Items listed in a dataset →
BEGIN

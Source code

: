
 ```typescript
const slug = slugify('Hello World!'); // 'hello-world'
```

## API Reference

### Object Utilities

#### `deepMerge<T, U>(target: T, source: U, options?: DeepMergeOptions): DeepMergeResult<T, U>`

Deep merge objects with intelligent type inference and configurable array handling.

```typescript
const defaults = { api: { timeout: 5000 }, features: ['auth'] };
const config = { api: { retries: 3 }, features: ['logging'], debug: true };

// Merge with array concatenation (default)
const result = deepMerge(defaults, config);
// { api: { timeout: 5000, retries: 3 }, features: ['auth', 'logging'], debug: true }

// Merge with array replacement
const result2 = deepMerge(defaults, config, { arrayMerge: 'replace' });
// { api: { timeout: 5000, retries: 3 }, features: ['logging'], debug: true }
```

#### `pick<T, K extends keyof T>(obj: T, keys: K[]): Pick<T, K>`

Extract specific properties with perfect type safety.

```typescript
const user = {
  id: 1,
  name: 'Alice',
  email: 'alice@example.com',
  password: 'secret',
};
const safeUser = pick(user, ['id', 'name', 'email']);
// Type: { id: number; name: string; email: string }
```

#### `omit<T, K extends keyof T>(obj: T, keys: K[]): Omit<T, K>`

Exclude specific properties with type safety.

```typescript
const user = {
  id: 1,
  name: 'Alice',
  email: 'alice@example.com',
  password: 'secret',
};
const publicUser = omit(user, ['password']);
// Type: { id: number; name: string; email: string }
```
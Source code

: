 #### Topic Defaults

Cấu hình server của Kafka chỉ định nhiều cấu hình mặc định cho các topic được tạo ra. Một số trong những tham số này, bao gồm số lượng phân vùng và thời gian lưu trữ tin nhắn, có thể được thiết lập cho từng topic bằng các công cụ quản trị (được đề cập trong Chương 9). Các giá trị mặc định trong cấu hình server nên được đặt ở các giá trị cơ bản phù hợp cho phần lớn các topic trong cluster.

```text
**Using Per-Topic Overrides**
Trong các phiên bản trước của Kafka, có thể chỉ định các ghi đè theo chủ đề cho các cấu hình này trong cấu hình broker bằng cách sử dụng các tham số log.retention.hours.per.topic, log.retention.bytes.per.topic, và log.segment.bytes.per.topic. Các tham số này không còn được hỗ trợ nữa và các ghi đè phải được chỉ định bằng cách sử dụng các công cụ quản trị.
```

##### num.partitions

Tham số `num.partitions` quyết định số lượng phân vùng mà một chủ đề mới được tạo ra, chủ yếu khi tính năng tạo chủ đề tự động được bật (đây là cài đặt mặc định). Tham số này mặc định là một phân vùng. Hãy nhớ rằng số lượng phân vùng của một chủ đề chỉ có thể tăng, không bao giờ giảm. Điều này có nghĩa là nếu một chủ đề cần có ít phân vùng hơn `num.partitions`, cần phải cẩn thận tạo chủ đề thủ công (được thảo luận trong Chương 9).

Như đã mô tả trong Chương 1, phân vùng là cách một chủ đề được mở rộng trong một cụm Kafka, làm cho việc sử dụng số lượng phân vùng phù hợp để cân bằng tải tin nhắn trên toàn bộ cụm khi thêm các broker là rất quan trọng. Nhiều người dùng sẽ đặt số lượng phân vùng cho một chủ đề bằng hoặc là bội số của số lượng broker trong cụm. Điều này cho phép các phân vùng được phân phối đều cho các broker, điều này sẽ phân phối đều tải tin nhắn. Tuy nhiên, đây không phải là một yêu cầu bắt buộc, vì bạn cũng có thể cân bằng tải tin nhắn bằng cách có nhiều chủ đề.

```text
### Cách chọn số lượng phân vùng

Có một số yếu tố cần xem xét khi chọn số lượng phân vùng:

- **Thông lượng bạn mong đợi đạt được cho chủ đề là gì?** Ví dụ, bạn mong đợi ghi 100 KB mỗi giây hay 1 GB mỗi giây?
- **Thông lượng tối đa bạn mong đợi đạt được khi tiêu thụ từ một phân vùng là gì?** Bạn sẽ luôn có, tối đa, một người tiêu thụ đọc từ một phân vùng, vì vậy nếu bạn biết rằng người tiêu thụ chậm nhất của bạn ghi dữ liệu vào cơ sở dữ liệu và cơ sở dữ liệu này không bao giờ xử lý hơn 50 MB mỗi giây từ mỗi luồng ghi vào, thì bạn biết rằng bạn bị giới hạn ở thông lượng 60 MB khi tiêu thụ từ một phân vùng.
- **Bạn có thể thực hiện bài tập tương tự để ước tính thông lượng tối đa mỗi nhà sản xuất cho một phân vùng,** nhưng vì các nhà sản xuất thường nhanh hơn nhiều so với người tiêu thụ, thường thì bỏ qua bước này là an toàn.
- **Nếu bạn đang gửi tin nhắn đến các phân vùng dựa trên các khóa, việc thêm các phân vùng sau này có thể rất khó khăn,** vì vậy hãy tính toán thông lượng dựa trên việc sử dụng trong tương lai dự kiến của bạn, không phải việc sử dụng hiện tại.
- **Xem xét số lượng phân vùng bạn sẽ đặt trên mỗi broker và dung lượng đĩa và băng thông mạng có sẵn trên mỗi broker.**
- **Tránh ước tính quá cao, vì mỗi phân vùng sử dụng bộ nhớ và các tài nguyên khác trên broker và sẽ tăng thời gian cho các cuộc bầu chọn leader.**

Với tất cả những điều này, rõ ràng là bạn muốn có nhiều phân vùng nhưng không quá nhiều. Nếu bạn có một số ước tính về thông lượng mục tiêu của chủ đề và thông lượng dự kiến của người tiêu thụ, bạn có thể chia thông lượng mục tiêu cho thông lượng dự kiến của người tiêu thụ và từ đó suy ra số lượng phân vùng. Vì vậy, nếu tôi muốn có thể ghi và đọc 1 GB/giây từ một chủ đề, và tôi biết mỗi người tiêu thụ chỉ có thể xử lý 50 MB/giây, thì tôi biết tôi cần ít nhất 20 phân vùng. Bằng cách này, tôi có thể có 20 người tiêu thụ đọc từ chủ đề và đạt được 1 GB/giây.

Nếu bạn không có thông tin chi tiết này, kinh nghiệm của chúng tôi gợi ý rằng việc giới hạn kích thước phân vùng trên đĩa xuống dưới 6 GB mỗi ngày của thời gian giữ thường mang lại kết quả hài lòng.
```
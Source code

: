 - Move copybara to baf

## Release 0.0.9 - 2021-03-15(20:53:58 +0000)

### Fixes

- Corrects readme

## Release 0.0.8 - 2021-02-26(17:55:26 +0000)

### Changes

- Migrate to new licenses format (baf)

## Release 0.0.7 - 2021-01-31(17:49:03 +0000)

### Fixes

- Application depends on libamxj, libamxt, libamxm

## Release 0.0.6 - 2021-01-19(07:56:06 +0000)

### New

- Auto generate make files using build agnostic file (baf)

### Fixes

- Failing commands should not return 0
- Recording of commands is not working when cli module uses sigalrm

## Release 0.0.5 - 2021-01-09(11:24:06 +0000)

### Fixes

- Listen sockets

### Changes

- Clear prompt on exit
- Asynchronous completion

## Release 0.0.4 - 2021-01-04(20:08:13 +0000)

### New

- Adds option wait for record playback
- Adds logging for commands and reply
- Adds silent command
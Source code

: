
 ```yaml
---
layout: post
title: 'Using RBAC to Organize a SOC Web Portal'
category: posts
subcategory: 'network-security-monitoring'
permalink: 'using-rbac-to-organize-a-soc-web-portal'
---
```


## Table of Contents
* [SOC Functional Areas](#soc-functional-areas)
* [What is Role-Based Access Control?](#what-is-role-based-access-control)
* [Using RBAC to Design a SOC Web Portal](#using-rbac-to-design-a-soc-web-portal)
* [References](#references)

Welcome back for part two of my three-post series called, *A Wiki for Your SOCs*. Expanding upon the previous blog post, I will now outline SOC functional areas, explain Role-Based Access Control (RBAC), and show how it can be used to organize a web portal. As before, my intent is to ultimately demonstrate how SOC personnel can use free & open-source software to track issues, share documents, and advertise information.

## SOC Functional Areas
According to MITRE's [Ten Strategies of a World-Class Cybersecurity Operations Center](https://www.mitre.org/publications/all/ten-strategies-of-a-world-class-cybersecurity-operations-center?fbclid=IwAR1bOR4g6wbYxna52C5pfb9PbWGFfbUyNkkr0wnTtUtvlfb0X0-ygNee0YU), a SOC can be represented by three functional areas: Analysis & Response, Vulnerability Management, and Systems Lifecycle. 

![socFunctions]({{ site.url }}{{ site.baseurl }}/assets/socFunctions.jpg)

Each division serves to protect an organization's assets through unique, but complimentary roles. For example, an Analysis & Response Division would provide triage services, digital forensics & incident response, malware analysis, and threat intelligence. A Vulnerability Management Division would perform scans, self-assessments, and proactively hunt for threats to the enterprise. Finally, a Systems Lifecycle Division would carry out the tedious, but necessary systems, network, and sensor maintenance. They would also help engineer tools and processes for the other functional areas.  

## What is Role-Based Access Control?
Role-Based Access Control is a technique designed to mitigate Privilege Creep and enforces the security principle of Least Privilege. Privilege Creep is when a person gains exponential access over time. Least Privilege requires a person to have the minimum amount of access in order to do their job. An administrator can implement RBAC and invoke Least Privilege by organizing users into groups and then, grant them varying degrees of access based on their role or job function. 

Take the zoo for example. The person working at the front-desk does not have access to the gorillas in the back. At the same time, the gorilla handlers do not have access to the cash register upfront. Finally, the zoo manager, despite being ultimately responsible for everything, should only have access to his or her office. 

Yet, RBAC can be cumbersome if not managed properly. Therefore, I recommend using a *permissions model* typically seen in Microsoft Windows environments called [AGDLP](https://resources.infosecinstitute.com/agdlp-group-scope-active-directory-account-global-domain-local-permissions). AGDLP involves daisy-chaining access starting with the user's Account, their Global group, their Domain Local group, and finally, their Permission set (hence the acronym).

END

EXERCISE → Check each line of the data above, and please copy the ones in which the string "Adds" occurs.

WRITTEN REPLY →
- Adds option wait for record playback
- Adds logging for commands and reply
- Adds silent command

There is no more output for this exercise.